In the dynamic window variation of s cuckoo filter, altogether relativelyIt is secondary, multiple cuckoo
The positive rate of the vacation of bird filter calculates are as follows:
According to above formula relationship as it can be seen that of the positive rate of the vacation of multiple cuckoo filter and the size of bucket, cuckoo filter
Number, data acquisition system element sum, sliding window size, window move size every time and fingerprint size is related.Here set is
Refer to all data in dynamic window.
Specifically, the value for increasing fingerprint size f can significantly reduce false positive rate ∈MCF, under bigger data acquisition system,
The value for constructing bigger fingerprint size f enables to the positive rate of the vacation of multiple cuckoo filter to lower.
As a result, in multiple cuckoo filter of the invention, it is independent from each other between multiple standard cuckoo filters,
False sun rate can be smaller than standard cuckoo filter.
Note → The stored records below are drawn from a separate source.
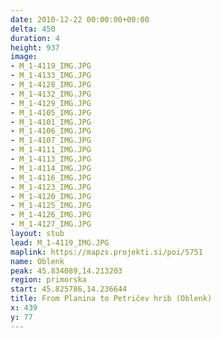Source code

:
 ```yaml
---
date: 2010-12-22 00:00:00+00:00
delta: 450
duration: 4
height: 937
image:
- M_1-4119_IMG.JPG
- M_1-4133_IMG.JPG
- M_1-4128_IMG.JPG
- M_1-4132_IMG.JPG
- M_1-4129_IMG.JPG
- M_1-4105_IMG.JPG
- M_1-4101_IMG.JPG
- M_1-4106_IMG.JPG
- M_1-4107_IMG.JPG
- M_1-4111_IMG.JPG
- M_1-4113_IMG.JPG
- M_1-4114_IMG.JPG
- M_1-4116_IMG.JPG
- M_1-4123_IMG.JPG
- M_1-4120_IMG.JPG
- M_1-4125_IMG.JPG
- M_1-4126_IMG.JPG
- M_1-4127_IMG.JPG
layout: stub
lead: M_1-4119_IMG.JPG
maplink: https://mapzs.projekti.si/poi/5751
name: Oblenk
peak: 45.834089,14.213203
region: primorska
start: 45.825786,14.236644
title: From Planina to Petričev hrib (Oblenk)
x: 439
y: 77
---
```

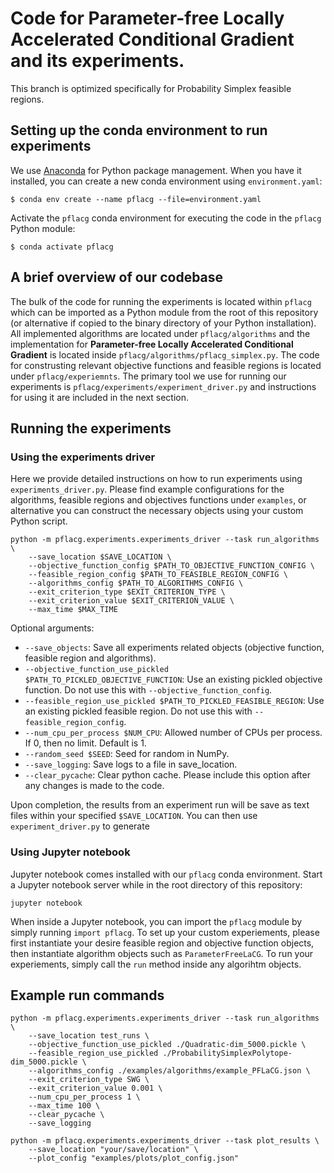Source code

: # Code for Parameter-free Locally Accelerated Conditional Gradient and its experiments.


This branch is optimized specifically for Probability Simplex feasible regions.


## Setting up the conda environment to run experiments


We use [Anaconda](https://www.anaconda.com/) for Python package management. When you have it installed, you can create a new conda environment using `environment.yaml`:
```
$ conda env create --name pflacg --file=environment.yaml
```

Activate the `pflacg` conda environment for executing the code in the `pflacg` Python module:
```
$ conda activate pflacg
```

## A brief overview of our codebase


The bulk of the code for running the experiments is located within `pflacg` which can be imported as a Python module from the root of this repository (or alternative if copied to the binary directory of your Python installation). All implemented algorithms are located under `pflacg/algorithms` and the implementation for **Parameter-free Locally Accelerated Conditional Gradient** is located inside `pflacg/algorithms/pflacg_simplex.py`. The code for construsting relevant objective functions and feasible regions is located under `pflacg/experiemnts`. The primary tool we use for running our experiments is `pflacg/experiments/experiment_driver.py` and instructions for using it are included in the next section.


## Running the experiments


### Using the experiments driver

Here we provide detailed instructions on how to run experiments using `experiments_driver.py`. Please find example configurations for the algorithms, feasible regions and objectives functions under `examples`, or alternative you can construct the necessary objects using your custom Python script.

```
python -m pflacg.experiments.experiments_driver --task run_algorithms \
    --save_location $SAVE_LOCATION \
    --objective_function_config $PATH_TO_OBJECTIVE_FUNCTION_CONFIG \
    --feasible_region_config $PATH_TO_FEASIBLE_REGION_CONFIG \
    --algorithms_config $PATH_TO_ALGORITHMS_CONFIG \
    --exit_criterion_type $EXIT_CRITERION_TYPE \
    --exit_criterion_value $EXIT_CRITERION_VALUE \
    --max_time $MAX_TIME
```

Optional arguments:

* ```--save_objects```: Save all experiments related objects (objective function, feasible region and algorithms).
* ```--objective_function_use_pickled $PATH_TO_PICKLED_OBJECTIVE_FUNCTION```: Use an existing pickled objective function. Do not use this with ```--objective_function_config```.
* ```--feasible_region_use_pickled $PATH_TO_PICKLED_FEASIBLE_REGION```: Use an existing pickled feasible region. Do not use this with ```--feasible_region_config```.
* ```--num_cpu_per_process $NUM_CPU```: Allowed number of CPUs per process. If 0, then no limit. Default is 1.
* ```--random_seed $SEED```: Seed for random in NumPy.
* ```--save_logging```: Save logs to a file in save_location.
* ```--clear_pycache```: Clear python cache. Please include this option after any changes is made to the code.

Upon completion, the results from an experiment run will be save as text files within your specified `$SAVE_LOCATION`. You can then use `experiment_driver.py` to generate 


### Using Jupyter notebook


Jupyter notebook comes installed with our `pflacg` conda environment. Start a Jupyter notebook server while in the root directory of this repository:

```
jupyter notebook
```

When inside a Jupyter notebook, you can import the `pflacg` module by simply running `import pflacg`. To set up your custom experiements, please first instantiate your desire feasible region and objective function objects, then instantiate algorithm objects such as `ParameterFreeLaCG`. To run your experiements, simply call the `run` method inside any algorihtm objects.


## Example run commands


```
python -m pflacg.experiments.experiments_driver --task run_algorithms \
    --save_location test_runs \
    --objective_function_use_pickled ./Quadratic-dim_5000.pickle \
    --feasible_region_use_pickled ./ProbabilitySimplexPolytope-dim_5000.pickle \
    --algorithms_config ./examples/algorithms/example_PFLaCG.json \
    --exit_criterion_type SWG \
    --exit_criterion_value 0.001 \
    --num_cpu_per_process 1 \
    --max_time 100 \
    --clear_pycache \
    --save_logging
```

```
python -m pflacg.experiments.experiments_driver --task plot_results \
    --save_location "your/save/location" \
    --plot_config "examples/plots/plot_config.json"
```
The present invention has used cuckoo filter data structure source C++ code to realize multiple cuckoo mistake in specific implementation
Filter.
Experiment is divided into three groups, analyze respectively Checkup query time and cuckoo filter sum, sliding window size,
The relationship of set element sum.As shown in Fig. 2, total element number is initially set to 1000000 in experiment, sliding window is initially set
Value control is set between 50000-100000, the size that sliding window moves every time is appointed as 2000.
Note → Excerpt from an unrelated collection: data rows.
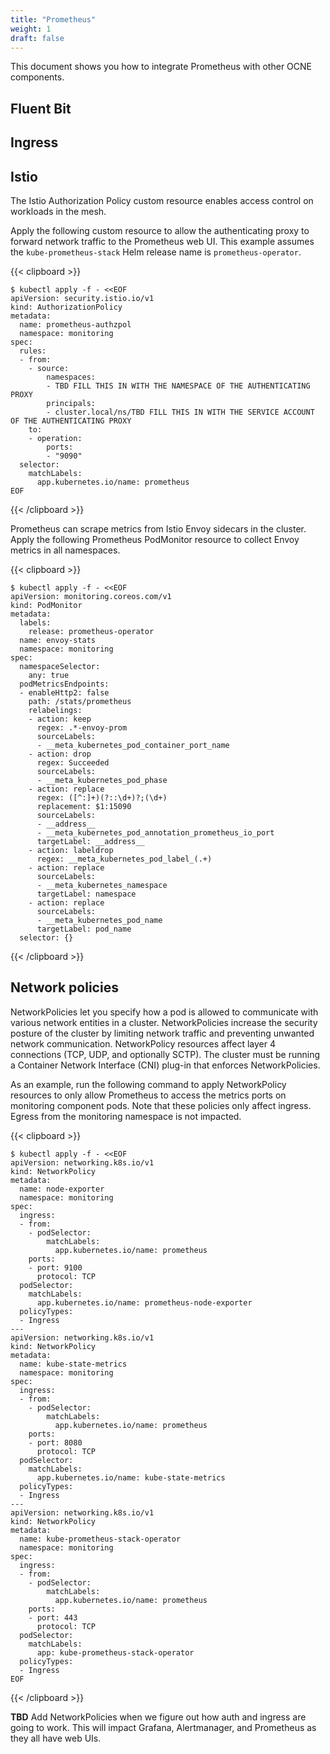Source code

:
 ```yaml
---
title: "Prometheus"
weight: 1
draft: false
---
```

This document shows you how to integrate Prometheus with other OCNE components.

## Fluent Bit
## Ingress
## Istio

The Istio Authorization Policy custom resource enables access control on workloads in the mesh.

Apply the following custom resource to allow the authenticating proxy to forward network traffic to the Prometheus web UI. This example assumes the `kube-prometheus-stack` Helm release name is `prometheus-operator`.

{{< clipboard >}}
<div class="highlight">

```
$ kubectl apply -f - <<EOF
apiVersion: security.istio.io/v1
kind: AuthorizationPolicy
metadata:
  name: prometheus-authzpol
  namespace: monitoring
spec:
  rules:
  - from:
    - source:
        namespaces:
        - TBD FILL THIS IN WITH THE NAMESPACE OF THE AUTHENTICATING PROXY
        principals:
        - cluster.local/ns/TBD FILL THIS IN WITH THE SERVICE ACCOUNT OF THE AUTHENTICATING PROXY
    to:
    - operation:
        ports:
        - "9090"
  selector:
    matchLabels:
      app.kubernetes.io/name: prometheus
EOF
```
</div>
{{< /clipboard >}}

Prometheus can scrape metrics from Istio Envoy sidecars in the cluster. Apply the following Prometheus PodMonitor resource to collect Envoy metrics in all namespaces.

{{< clipboard >}}
<div class="highlight">

```
$ kubectl apply -f - <<EOF
apiVersion: monitoring.coreos.com/v1
kind: PodMonitor
metadata:
  labels:
    release: prometheus-operator
  name: envoy-stats
  namespace: monitoring
spec:
  namespaceSelector:
    any: true
  podMetricsEndpoints:
  - enableHttp2: false
    path: /stats/prometheus
    relabelings:
    - action: keep
      regex: .*-envoy-prom
      sourceLabels:
      - __meta_kubernetes_pod_container_port_name
    - action: drop
      regex: Succeeded
      sourceLabels:
      - __meta_kubernetes_pod_phase
    - action: replace
      regex: ([^:]+)(?::\d+)?;(\d+)
      replacement: $1:15090
      sourceLabels:
      - __address__
      - __meta_kubernetes_pod_annotation_prometheus_io_port
      targetLabel: __address__
    - action: labeldrop
      regex: __meta_kubernetes_pod_label_(.+)
    - action: replace
      sourceLabels:
      - __meta_kubernetes_namespace
      targetLabel: namespace
    - action: replace
      sourceLabels:
      - __meta_kubernetes_pod_name
      targetLabel: pod_name
  selector: {}
```
</div>
{{< /clipboard >}}

## Network policies
NetworkPolicies let you specify how a pod is allowed to communicate with various network entities in a cluster. NetworkPolicies increase the security posture of the cluster by limiting network traffic and preventing unwanted network communication. NetworkPolicy resources affect layer 4 connections (TCP, UDP, and optionally SCTP). The cluster must be running a Container Network Interface (CNI) plug-in that enforces NetworkPolicies.

As an example, run the following command to apply NetworkPolicy resources to only allow Prometheus to access the metrics ports on monitoring component pods. Note that these policies only affect ingress. Egress from the monitoring namespace is not impacted.

{{< clipboard >}}
<div class="highlight">

```
$ kubectl apply -f - <<EOF
apiVersion: networking.k8s.io/v1
kind: NetworkPolicy
metadata:
  name: node-exporter
  namespace: monitoring
spec:
  ingress:
  - from:
    - podSelector:
        matchLabels:
          app.kubernetes.io/name: prometheus
    ports:
    - port: 9100
      protocol: TCP
  podSelector:
    matchLabels:
      app.kubernetes.io/name: prometheus-node-exporter
  policyTypes:
  - Ingress
---
apiVersion: networking.k8s.io/v1
kind: NetworkPolicy
metadata:
  name: kube-state-metrics
  namespace: monitoring
spec:
  ingress:
  - from:
    - podSelector:
        matchLabels:
          app.kubernetes.io/name: prometheus
    ports:
    - port: 8080
      protocol: TCP
  podSelector:
    matchLabels:
      app.kubernetes.io/name: kube-state-metrics
  policyTypes:
  - Ingress
---
apiVersion: networking.k8s.io/v1
kind: NetworkPolicy
metadata:
  name: kube-prometheus-stack-operator
  namespace: monitoring
spec:
  ingress:
  - from:
    - podSelector:
        matchLabels:
          app.kubernetes.io/name: prometheus
    ports:
    - port: 443
      protocol: TCP
  podSelector:
    matchLabels:
      app: kube-prometheus-stack-operator
  policyTypes:
  - Ingress
EOF
```
</div>
{{< /clipboard >}}

**TBD** Add NetworkPolicies when we figure out how auth and ingress are going to work. This will impact Grafana, Alertmanager, and Prometheus as they all have web UIs.

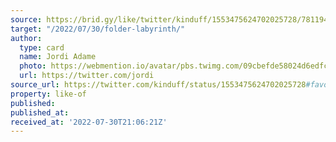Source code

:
 ```yaml
---
source: https://brid.gy/like/twitter/kinduff/1553475624702025728/781194
target: "/2022/07/30/folder-labyrinth/"
author:
  type: card
  name: Jordi Adame
  photo: https://webmention.io/avatar/pbs.twimg.com/09cbefde58024d6edfcd09873f97e86bd55955588d7fc4c6f07f280905aa8c74.jpg
  url: https://twitter.com/jordi
source_url: https://twitter.com/kinduff/status/1553475624702025728#favorited-by-781194
property: like-of
published:
published_at:
received_at: '2022-07-30T21:06:21Z'
---
```


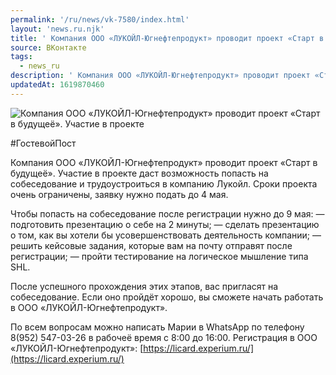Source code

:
 ```yaml
---
permalink: '/ru/news/vk-7580/index.html'
layout: 'news.ru.njk'
title: ' Компания ООО «ЛУКОЙЛ-Югнефтепродукт» проводит проект «Старт в будущеё».'
source: ВКонтакте
tags:
  - news_ru
description: ' Компания ООО «ЛУКОЙЛ-Югнефтепродукт» проводит проект «Старт в будущеё».'
updatedAt: 1619870460
---
```

![ Компания ООО «ЛУКОЙЛ-Югнефтепродукт» проводит проект «Старт в будущеё». Участие в проекте](https://sun9-41.userapi.com/sun9-19/impg/PFGSdefbF90e6sMu1QHvRc06GXh-NbTWHSgylw/sKG8-Cik_0c.jpg?size=1280x720&quality=96&sign=d85b52b9d2fba270a1d60b4b53d057ef&c_uniq_tag=CtbAm74UR5F39FpFOURzysyF8IHI06wnxrfsaDqRS6c&type=album)

#ГостевойПост

Компания ООО «ЛУКОЙЛ-Югнефтепродукт» проводит проект «Старт в будущеё». Участие в проекте даст возможность попасть на собеседование и трудоустроиться в компанию Лукойл. Сроки проекта очень ограничены, заявку нужно подать до 4 мая.

Чтобы попасть на собеседование после регистрации нужно до 9 мая:
— подготовить презентацию о себе на 2 минуты;
— сделать презентацию о том, как вы хотели бы усовершенствовать деятельность компании;
— решить кейсовые задания, которые вам на почту отправят после регистрации;
— пройти тестирование на логическое мышление типа SHL.

После успешного прохождения этих этапов, вас пригласят на собеседование. Если оно пройдёт хорошо, вы сможете начать работать в ООО «ЛУКОЙЛ-Югнефтепродукт».

По всем вопросам можно написать Марии в WhatsApp по телефону 8(952) 547-03-26 в рабочеё время с 8:00 до 16:00.
Регистрация в ООО «ЛУКОЙЛ-Югнефтепродукт»: [https://licard.experium.ru/](https://licard.experium.ru/)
Multiple cuckoo filters move down sliding window simultaneously, if in any time in corresponding sliding window
The presence for all inquiring specified element then returns to True, otherwise returns to False.When wherein some sliding window is to assigning
When to maximum value, needs to fix its window and other windows is waited successively to be moved to filter end.
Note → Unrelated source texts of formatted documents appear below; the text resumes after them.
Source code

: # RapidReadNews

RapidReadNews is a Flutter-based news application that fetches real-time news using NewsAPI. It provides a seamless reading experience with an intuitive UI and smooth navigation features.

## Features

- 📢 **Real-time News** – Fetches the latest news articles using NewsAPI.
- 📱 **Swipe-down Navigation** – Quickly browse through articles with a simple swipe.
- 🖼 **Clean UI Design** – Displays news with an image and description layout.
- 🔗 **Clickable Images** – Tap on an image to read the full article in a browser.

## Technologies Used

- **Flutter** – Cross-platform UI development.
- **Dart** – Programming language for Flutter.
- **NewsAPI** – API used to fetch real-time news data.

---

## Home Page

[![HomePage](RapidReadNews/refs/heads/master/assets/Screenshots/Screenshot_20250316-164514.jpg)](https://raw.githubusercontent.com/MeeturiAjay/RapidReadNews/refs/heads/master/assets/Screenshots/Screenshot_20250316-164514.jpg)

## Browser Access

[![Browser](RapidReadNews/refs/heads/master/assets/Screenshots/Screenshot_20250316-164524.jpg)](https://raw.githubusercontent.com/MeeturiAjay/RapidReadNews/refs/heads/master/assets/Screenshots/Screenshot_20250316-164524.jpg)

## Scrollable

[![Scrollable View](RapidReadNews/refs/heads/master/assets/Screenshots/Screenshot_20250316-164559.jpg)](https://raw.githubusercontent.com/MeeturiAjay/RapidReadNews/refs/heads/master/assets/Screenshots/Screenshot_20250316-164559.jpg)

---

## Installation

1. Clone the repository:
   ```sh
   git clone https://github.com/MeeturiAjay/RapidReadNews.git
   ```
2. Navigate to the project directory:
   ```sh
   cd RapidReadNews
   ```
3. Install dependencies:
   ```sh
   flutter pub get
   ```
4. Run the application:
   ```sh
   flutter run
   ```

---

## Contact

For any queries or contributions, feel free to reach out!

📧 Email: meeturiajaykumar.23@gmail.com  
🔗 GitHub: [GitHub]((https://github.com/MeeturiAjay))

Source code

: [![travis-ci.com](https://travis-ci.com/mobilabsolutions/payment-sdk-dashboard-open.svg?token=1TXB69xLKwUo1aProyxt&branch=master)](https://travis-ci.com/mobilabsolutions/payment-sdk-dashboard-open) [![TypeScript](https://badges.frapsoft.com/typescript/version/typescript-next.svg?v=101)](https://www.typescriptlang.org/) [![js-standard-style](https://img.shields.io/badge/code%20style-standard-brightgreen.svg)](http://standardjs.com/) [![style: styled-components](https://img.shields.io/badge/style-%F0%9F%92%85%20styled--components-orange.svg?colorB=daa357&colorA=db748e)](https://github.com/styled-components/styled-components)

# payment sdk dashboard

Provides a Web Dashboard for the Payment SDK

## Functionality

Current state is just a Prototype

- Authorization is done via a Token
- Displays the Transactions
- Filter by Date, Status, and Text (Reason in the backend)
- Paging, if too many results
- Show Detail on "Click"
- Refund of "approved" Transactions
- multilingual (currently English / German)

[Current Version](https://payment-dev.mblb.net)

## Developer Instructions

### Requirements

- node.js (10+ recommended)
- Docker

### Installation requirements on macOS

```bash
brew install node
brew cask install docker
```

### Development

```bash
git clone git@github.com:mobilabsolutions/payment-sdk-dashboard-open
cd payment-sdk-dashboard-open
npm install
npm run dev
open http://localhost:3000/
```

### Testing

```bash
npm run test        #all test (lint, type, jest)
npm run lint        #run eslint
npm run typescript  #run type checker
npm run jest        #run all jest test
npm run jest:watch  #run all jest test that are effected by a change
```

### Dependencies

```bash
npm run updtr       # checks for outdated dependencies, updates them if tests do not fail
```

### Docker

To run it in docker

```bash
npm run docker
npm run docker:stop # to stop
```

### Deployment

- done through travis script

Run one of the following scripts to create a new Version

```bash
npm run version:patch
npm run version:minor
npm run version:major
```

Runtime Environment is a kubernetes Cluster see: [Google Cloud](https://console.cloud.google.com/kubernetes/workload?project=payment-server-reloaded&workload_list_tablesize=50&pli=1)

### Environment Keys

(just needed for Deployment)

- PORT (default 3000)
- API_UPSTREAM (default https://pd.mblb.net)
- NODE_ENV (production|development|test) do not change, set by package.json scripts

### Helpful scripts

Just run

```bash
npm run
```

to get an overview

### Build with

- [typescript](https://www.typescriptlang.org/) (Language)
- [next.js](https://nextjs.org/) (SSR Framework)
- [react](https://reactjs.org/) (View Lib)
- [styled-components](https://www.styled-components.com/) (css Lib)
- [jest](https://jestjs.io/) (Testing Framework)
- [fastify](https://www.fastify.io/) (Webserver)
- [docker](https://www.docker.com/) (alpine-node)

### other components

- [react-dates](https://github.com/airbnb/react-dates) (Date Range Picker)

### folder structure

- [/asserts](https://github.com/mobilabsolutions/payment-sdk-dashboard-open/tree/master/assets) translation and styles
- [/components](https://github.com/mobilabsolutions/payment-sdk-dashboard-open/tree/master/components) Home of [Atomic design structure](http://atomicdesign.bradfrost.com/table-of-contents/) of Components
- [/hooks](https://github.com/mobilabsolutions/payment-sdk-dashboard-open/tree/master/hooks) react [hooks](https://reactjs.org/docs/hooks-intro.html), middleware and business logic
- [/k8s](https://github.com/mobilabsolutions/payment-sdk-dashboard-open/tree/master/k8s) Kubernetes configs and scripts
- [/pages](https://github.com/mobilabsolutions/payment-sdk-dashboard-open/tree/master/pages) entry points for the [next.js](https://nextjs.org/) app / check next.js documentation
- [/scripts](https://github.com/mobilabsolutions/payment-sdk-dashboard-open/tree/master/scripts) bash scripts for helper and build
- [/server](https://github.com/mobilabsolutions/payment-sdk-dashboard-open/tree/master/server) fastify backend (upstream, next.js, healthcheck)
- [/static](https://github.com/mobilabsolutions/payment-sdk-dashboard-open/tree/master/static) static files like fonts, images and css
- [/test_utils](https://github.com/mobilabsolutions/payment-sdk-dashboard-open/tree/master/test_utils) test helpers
Specific time-consuming data such as following table 2- table 6.It was found that being difficult to find 4 dynamics when data flow number is more than 4 or more
Simultaneously containing the fingerprint of certain element in window, so cuckoo filter number is increased to 5 by 1, specified element is retrieved in test
Exist simultaneously time and inquiry times consumed by the sliding window at multiple cuckoo filter moment.
As can be seen that when cuckoo filter number increases to 4 by 1, the number of successful query largely subtracts table 2- table 5
It is few, and inquire time-consuming linearly increasing.Such as table 6, when the number of cuckoo filter at 5 and its it is above when, be difficult again at
Function inquires sliding window in any time while all there is the fingerprint for specifying element.
2:1 cuckoo filter of table, every group of 50 inquiry
3:2 cuckoo filter of table, every group of 100 inquiry
4:3 cuckoo filter of table, every group of 100 inquiry
5:4 cuckoo filter of table, every group of 100 inquiry
6:5 cuckoo filter of table, every group of 100 inquiry
And implemented further directed to Checkup query time and the relationship of sliding window size, sliding window it is big
It is small not generate at random.When specifying 2 cuckoo filters, the present invention sets maximum for the sliding window of one of them, separately
One window size value between the 20000~160000 of each increase by 20000.It, will when specifying 3 cuckoo filters
First sliding window is set as maximum, other two window is incremented by successively with every time 10000 speed.It as shown in Figure 3 can be with
Find out, increasing for cuckoo filter number will lead to the more query times of cost, in general, the cuckoo of same number
Between filter, sliding window is bigger, and inquiry is time-consuming gradually on a declining curve.
Also, the sum for gradually increasing data acquisition system element respectively, tests the influence to Checkup query time.Such as Fig. 3
It is shown as can be seen that inquiry is time-consuming also bigger when data acquisition system sum is bigger.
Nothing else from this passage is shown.